* [Description of the task]:
Could you please write out the data shown below, exactly and in full?

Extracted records
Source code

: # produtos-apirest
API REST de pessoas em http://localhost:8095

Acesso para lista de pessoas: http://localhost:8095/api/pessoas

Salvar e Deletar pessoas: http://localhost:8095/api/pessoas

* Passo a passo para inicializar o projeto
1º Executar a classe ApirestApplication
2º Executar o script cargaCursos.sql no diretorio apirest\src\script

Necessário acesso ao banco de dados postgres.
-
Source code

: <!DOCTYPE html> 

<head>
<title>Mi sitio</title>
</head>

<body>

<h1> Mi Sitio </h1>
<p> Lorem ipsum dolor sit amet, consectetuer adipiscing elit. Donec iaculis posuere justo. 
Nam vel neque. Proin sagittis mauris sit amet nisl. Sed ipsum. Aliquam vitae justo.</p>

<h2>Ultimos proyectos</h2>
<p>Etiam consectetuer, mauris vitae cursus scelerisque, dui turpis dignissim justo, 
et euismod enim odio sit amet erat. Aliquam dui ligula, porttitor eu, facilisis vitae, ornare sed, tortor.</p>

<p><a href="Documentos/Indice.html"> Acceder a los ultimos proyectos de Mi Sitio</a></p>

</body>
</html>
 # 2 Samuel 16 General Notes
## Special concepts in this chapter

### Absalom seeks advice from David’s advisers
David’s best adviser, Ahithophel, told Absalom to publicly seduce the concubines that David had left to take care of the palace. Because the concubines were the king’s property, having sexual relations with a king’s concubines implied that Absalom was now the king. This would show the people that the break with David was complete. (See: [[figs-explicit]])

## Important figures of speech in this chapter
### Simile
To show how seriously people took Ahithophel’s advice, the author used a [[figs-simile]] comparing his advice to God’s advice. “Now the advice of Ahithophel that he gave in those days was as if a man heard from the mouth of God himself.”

* [Output of the exercise]:
Source code

: # produtos-apirest
API REST de pessoas em http://localhost:8095

Acesso para lista de pessoas: http://localhost:8095/api/pessoas

Salvar e Deletar pessoas: http://localhost:8095/api/pessoas

* Passo a passo para inicializar o projeto
1º Executar a classe ApirestApplication
2º Executar o script cargaCursos.sql no diretorio apirest\src\script

Necessário acesso ao banco de dados postgres.
-
Source code

: <!DOCTYPE html> 

<head>
<title>Mi sitio</title>
</head>

<body>

<h1> Mi Sitio </h1>
<p> Lorem ipsum dolor sit amet, consectetuer adipiscing elit. Donec iaculis posuere justo. 
Nam vel neque. Proin sagittis mauris sit amet nisl. Sed ipsum. Aliquam vitae justo.</p>

<h2>Ultimos proyectos</h2>
<p>Etiam consectetuer, mauris vitae cursus scelerisque, dui turpis dignissim justo, 
et euismod enim odio sit amet erat. Aliquam dui ligula, porttitor eu, facilisis vitae, ornare sed, tortor.</p>

<p><a href="Documentos/Indice.html"> Acceder a los ultimos proyectos de Mi Sitio</a></p>

</body>
</html>
 # 2 Samuel 16 General Notes
## Special concepts in this chapter

### Absalom seeks advice from David’s advisers
David’s best adviser, Ahithophel, told Absalom to publicly seduce the concubines that David had left to take care of the palace. Because the concubines were the king’s property, having sexual relations with a king’s concubines implied that Absalom was now the king. This would show the people that the break with David was complete. (See: [[figs-explicit]])

## Important figures of speech in this chapter
### Simile
To show how seriously people took Ahithophel’s advice, the author used a [[figs-simile]] comparing his advice to God’s advice. “Now the advice of Ahithophel that he gave in those days was as if a man heard from the mouth of God himself.”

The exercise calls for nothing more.